-- Opening Marker --
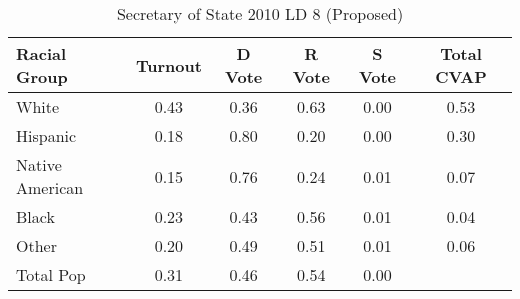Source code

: \begin{table}[htb]
\begin{center}
\caption{Secretary of State 2010 LD 8 (Proposed)}
\label{sos10_cvap_ld_8}
\begin{tabular}{lccccc}
  \hline
Racial Group & Turnout & D Vote & R Vote & S Vote & Total CVAP \\ 
  \hline
White & 0.43 & 0.36 & 0.63 & 0.00 & 0.53 \\ 
  Hispanic & 0.18 & 0.80 & 0.20 & 0.00 & 0.30 \\ 
  Native American & 0.15 & 0.76 & 0.24 & 0.01 & 0.07 \\ 
  Black & 0.23 & 0.43 & 0.56 & 0.01 & 0.04 \\ 
  Other & 0.20 & 0.49 & 0.51 & 0.01 & 0.06 \\ 
  Total Pop & 0.31 & 0.46 & 0.54 & 0.00 &  \\ 
   \hline
\end{tabular}
\end{center}
\end{table}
-- Closing Marker --
In the reply, each line of the data must appear exactly as written, and no picture may appear.

* **Exercise answer**:
Source code

: \begin{table}[htb]
\begin{center}
\caption{Secretary of State 2010 LD 8 (Proposed)}
\label{sos10_cvap_ld_8}
\begin{tabular}{lccccc}
  \hline
Racial Group & Turnout & D Vote & R Vote & S Vote & Total CVAP \\ 
  \hline
White & 0.43 & 0.36 & 0.63 & 0.00 & 0.53 \\ 
  Hispanic & 0.18 & 0.80 & 0.20 & 0.00 & 0.30 \\ 
  Native American & 0.15 & 0.76 & 0.24 & 0.01 & 0.07 \\ 
  Black & 0.23 & 0.43 & 0.56 & 0.01 & 0.04 \\ 
  Other & 0.20 & 0.49 & 0.51 & 0.01 & 0.06 \\ 
  Total Pop & 0.31 & 0.46 & 0.54 & 0.00 &  \\ 
   \hline
\end{tabular}
\end{center}
\end{table}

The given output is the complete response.